Your goal:
With the material below, print exactly the lines between the line holding "# List to-do" and the line holding "create a new bot.", inclusive. Add nothing else.

Supplied records:

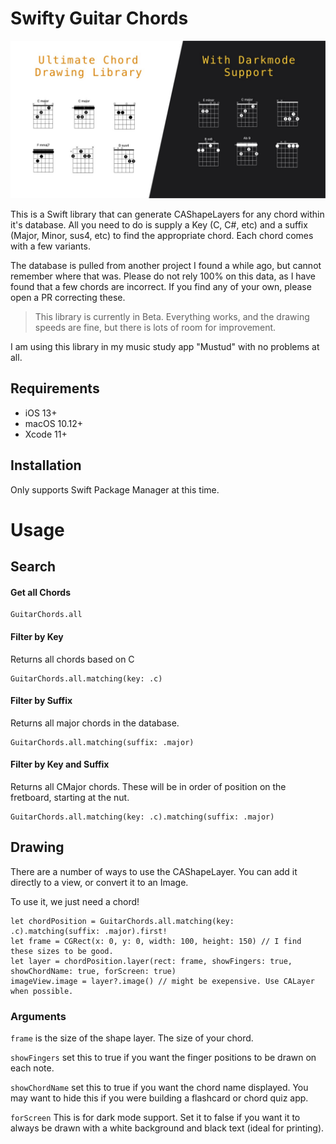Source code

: # Swifty Guitar Chords
![banner](banner.jpg)

This is a Swift library that can generate CAShapeLayers for any chord within it's database. All you need to do is supply a Key (C, C#, etc) and a suffix (Major, Minor, sus4, etc) to find the appropriate chord. Each chord comes with a few variants. 

The database is pulled from another project I found a while ago, but cannot remember where that was. Please do not rely 100% on this data, as I have found that a few chords are incorrect. If you find any of your own, please open a PR correcting these.

> This library is currently in Beta. Everything works, and the drawing speeds are fine, but there is lots of room for improvement.

I am using this library in my music study app "Mustud" with no problems at all.

## Requirements
- iOS 13+
- macOS 10.12+
- Xcode 11+

## Installation
Only supports Swift Package Manager at this time.

# Usage

## Search

#### Get all Chords

```
GuitarChords.all
```

#### Filter by Key
Returns all chords based on C

```
GuitarChords.all.matching(key: .c)
```

#### Filter by Suffix
Returns all major chords in the database.

```
GuitarChords.all.matching(suffix: .major)
```

#### Filter by Key and Suffix
Returns all CMajor chords. 
These will be in order of position on the fretboard, starting at the nut.

```
GuitarChords.all.matching(key: .c).matching(suffix: .major)
```

## Drawing
There are a number of ways to use the CAShapeLayer. You can add it directly to a view, or convert it to an Image.

To use it, we just need a chord!

```
let chordPosition = GuitarChords.all.matching(key: .c).matching(suffix: .major).first!
let frame = CGRect(x: 0, y: 0, width: 100, height: 150) // I find these sizes to be good.
let layer = chordPosition.layer(rect: frame, showFingers: true, showChordName: true, forScreen: true)
imageView.image = layer?.image() // might be exepensive. Use CALayer when possible.
```

### Arguments
`frame` is the size of the shape layer. The size of your chord.

`showFingers` set this to true if you want the finger positions to be drawn on each note.

`showChordName` set this to true if you want the chord name displayed. You may want to hide this if you were building a flashcard or chord quiz app.

`forScreen` This is for dark mode support. Set it to false if you want it to always be drawn with a white background and black text (ideal for printing).
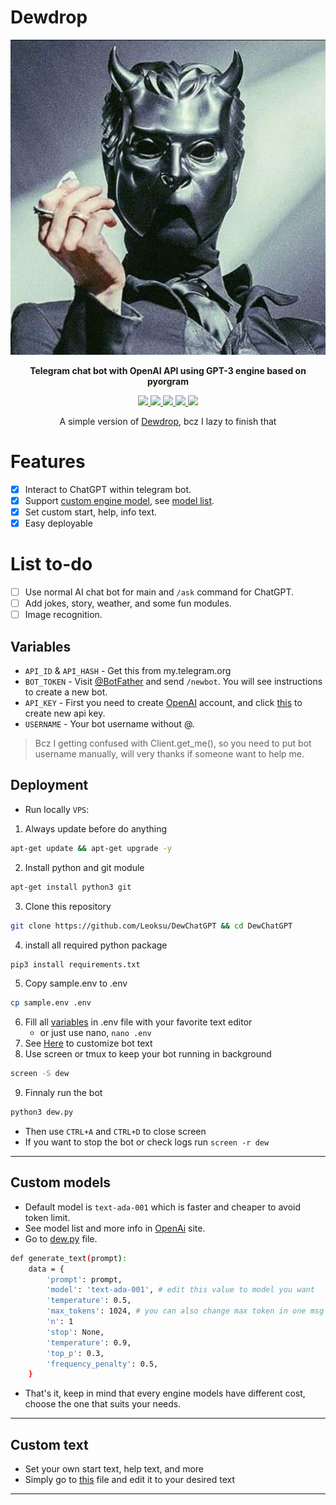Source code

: # Dewdrop
<p align="center">
  <img src="./src/ghouls.jpeg" alt="Ghouls">
</p>

<p align="center">
  <b> Telegram chat bot with OpenAI API using GPT-3 engine based on pyorgram</b>
</p>

<p align="center">
<a href="https://t.me/TheGhostOrg" alt="Telegram"> <img src="https://aleen42.github.io/badges/src/telegram.svg" /> </a>
<a href="https://github.com/Leoksu" alt="Leoksu"> <img src="https://img.shields.io/badge/Built%20by-Leoksu-blue.svg" /> </a>
<a href="https://t.me/aethersghoul" alt="Contact"> <img src="https://aleen42.github.io/badges/src/telegram.svg" /> </a>
<a href="https://www.python.org/" alt="made-with-python"> <img src="https://img.shields.io/badge/Written%20in-Python-1f425f.svg?style=flat&logo=python&color=blue" /> </a>
<a href="https://github.com/Leoksu/DewChatGPT/blob/main/LICENSE" alt="AGPLv3 license"> <img src="https://img.shields.io/badge/License-AGPLv3-blue.svg" /> </a>
</p>

<p align="center">
  A simple version of <a href="https://github.com/Leoksu/Dewdrop">Dewdrop</a>, bcz I lazy to finish that
<p/>

# Features

- [x] Interact to ChatGPT within telegram bot.
- [x] Support [custom engine model](#custom-models), see [model list](https://beta.openai.com/docs/models/gpt-3).
- [x] Set custom start, help, info text.
- [x] Easy deployable

# List to-do

- [ ] Use normal AI chat bot for main and `/ask` command for ChatGPT.
- [ ] Add jokes, story, weather, and some fun modules.
- [ ] Image recognition.

## Variables
- `API_ID` & `API_HASH` - Get this from my.telegram.org
- `BOT_TOKEN` - Visit [@BotFather](https://t.me/BotFather) and send `/newbot`. You will see instructions to create a new bot.
- `API_KEY` - First you need to create [OpenAI](https://beta.openai.com) account, and click [this](https://beta.openai.com/account/api-keys) to create new api key.
- `USERNAME` - Your bot username without @. 
> Bcz I getting confused with Client.get_me(), so you need to put bot username manually, will very thanks if someone want to help me.

## Deployment
- Run locally `VPS`:
1. Always update before do anything
```sh
apt-get update && apt-get upgrade -y
```
2. Install python and git module
```sh
apt-get install python3 git
```
3. Clone this repository 
```sh
git clone https://github.com/Leoksu/DewChatGPT && cd DewChatGPT
```
4. install all required python package
```sh
pip3 install requirements.txt
```
5. Copy sample.env to .env
```sh
cp sample.env .env
```
6. Fill all [variables](#variables) in .env file with your favorite text editor 
   - or just use nano, `nano .env`
7. See [Here](#custom-text) to customize bot text
8. Use screen or tmux to keep your bot running in background
```sh
screen -S dew
```
9. Finnaly run the bot
```sh
python3 dew.py
```
- Then use `CTRL+A` and `CTRL+D` to close screen
- If you want to stop the bot or check logs run `screen -r dew`
---

## Custom models

- Default model is `text-ada-001` which is faster and cheaper to avoid token limit.
- See model list and more info in [OpenAi](https://beta.openai.com/docs/models/overview) site.
- Go to [dew.py](https://github.com/Leoksu/DewChatGPT/blob/main/dew.py) file.
```sh
def generate_text(prompt):
    data = {
        'prompt': prompt,
        'model': 'text-ada-001', # edit this value to model you want
        'temperature': 0.5,
        'max_tokens': 1024, # you can also change max token in one msg
        'n': 1
        'stop': None,
        'temperature': 0.9,
        'top_p': 0.3,
        'frequency_penalty': 0.5,
    }
```
- That's it, keep in mind that every engine models have different cost, choose the one that suits your needs.
---

## Custom text

- Set your own start text, help text, and more
- Simply go to [this](https://github.com/Leoksu/DewChatGPT/blob/main/stuff/string.py) file and edit it to your desired text
---
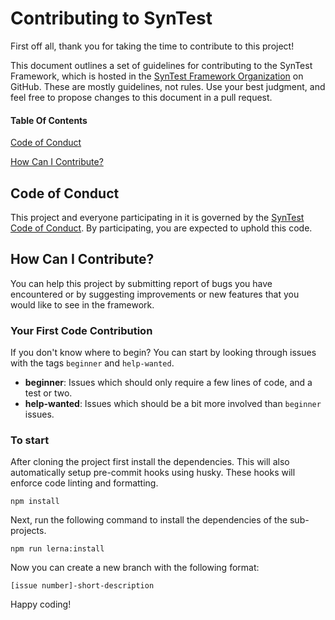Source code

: # Contributing to SynTest

First off all, thank you for taking the time to contribute to this project!

This document outlines a set of guidelines for contributing to the SynTest Framework, which is hosted in the [SynTest Framework Organization](https://github.com/syntest-framework) on GitHub. These are mostly guidelines, not rules. Use your best judgment, and feel free to propose changes to this document in a pull request.

#### Table Of Contents

[Code of Conduct](#code-of-conduct)

[How Can I Contribute?](#how-can-i-contribute)

## Code of Conduct

This project and everyone participating in it is governed by the [SynTest Code of Conduct](CODE_OF_CONDUCT.md). By participating, you are expected to uphold this code.

## How Can I Contribute?

You can help this project by submitting report of bugs you have encountered or by suggesting improvements or new features that you would like to see in the framework.

### Your First Code Contribution

If you don't know where to begin? You can start by looking through issues with the tags `beginner` and `help-wanted`.

- **beginner**: Issues which should only require a few lines of code, and a test or two.
- **help-wanted**: Issues which should be a bit more involved than `beginner` issues.

### To start

After cloning the project first install the dependencies.
This will also automatically setup pre-commit hooks using husky.
These hooks will enforce code linting and formatting.

```
npm install
```

Next, run the following command to install the dependencies of the sub-projects.

```
npm run lerna:install
```

Now you can create a new branch with the following format:

```
[issue number]-short-description
```

Happy coding!
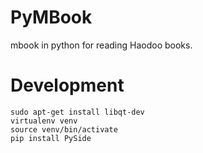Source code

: 
# PyMBook

mbook in python for reading Haodoo books.

# Development

```
sudo apt-get install libqt-dev
virtualenv venv
source venv/bin/activate
pip install PySide
```

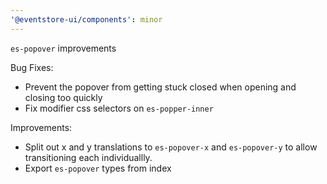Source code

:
 ```yaml
---
'@eventstore-ui/components': minor
---
```


`es-popover` improvements

Bug Fixes:

-   Prevent the popover from getting stuck closed when opening and closing too quickly
-   Fix modifier css selectors on `es-popper-inner`

Improvements:

-   Split out x and y translations to `es-popover-x` and `es-popover-y` to allow transitioning each individuallly.
-   Export `es-popover` types from index
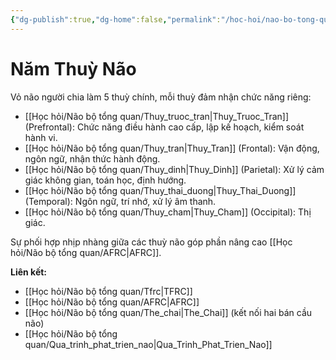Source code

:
 ```yaml
---
{"dg-publish":true,"dg-home":false,"permalink":"/hoc-hoi/nao-bo-tong-quan/nam-thuy-nao/","dgPassFrontmatter":true,"noteIcon":"","updated":"2025-01-14T22:28:16.291+07:00"}
---
```


# Năm Thuỳ Não

Vỏ não người chia làm 5 thuỳ chính, mỗi thuỳ đảm nhận chức năng riêng:

- [[Học hỏi/Não bộ tổng quan/Thuy_truoc_tran\|Thuy_Truoc_Tran]] (Prefrontal): Chức năng điều hành cao cấp, lập kế hoạch, kiểm soát hành vi.
- [[Học hỏi/Não bộ tổng quan/Thuy_tran\|Thuy_Tran]] (Frontal): Vận động, ngôn ngữ, nhận thức hành động.
- [[Học hỏi/Não bộ tổng quan/Thuy_dinh\|Thuy_Dinh]] (Parietal): Xử lý cảm giác không gian, toán học, định hướng.
- [[Học hỏi/Não bộ tổng quan/Thuy_thai_duong\|Thuy_Thai_Duong]] (Temporal): Ngôn ngữ, trí nhớ, xử lý âm thanh.
- [[Học hỏi/Não bộ tổng quan/Thuy_cham\|Thuy_Cham]] (Occipital): Thị giác.

Sự phối hợp nhịp nhàng giữa các thuỳ não góp phần nâng cao [[Học hỏi/Não bộ tổng quan/AFRC\|AFRC]].

**Liên kết:**
- [[Học hỏi/Não bộ tổng quan/Tfrc\|TFRC]]
- [[Học hỏi/Não bộ tổng quan/AFRC\|AFRC]]
- [[Học hỏi/Não bộ tổng quan/The_chai\|The_Chai]] (kết nối hai bán cầu não)
- [[Học hỏi/Não bộ tổng quan/Qua_trinh_phat_trien_nao\|Qua_Trinh_Phat_Trien_Nao]]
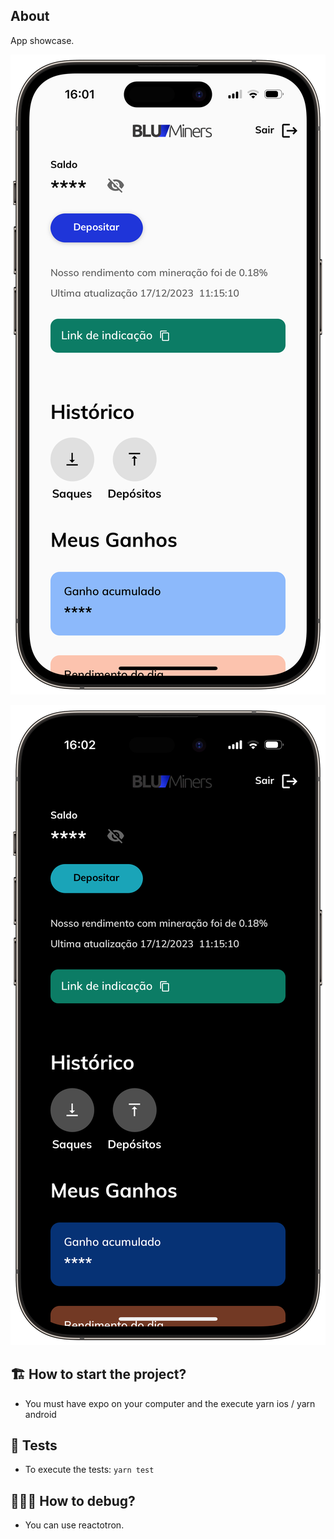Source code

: ## About

App showcase.

![N|Solid](pic1.png)

![N|Solid](pic2.png)

## 🏗 How to start the project?

- You must have expo on your computer and the execute yarn ios / yarn android

## 🚨 Tests

- To execute the tests:
```yarn test```

## 🕵🏻‍♂️ How to debug?

- You can use reactotron.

Exercise answer:
# List to-do

- [ ] Use normal AI chat bot for main and `/ask` command for ChatGPT.
- [ ] Add jokes, story, weather, and some fun modules.
- [ ] Image recognition.

## Variables
- `API_ID` & `API_HASH` - Get this from my.telegram.org
- `BOT_TOKEN` - Visit [@BotFather](https://t.me/BotFather) and send `/newbot`. You will see instructions to create a new bot.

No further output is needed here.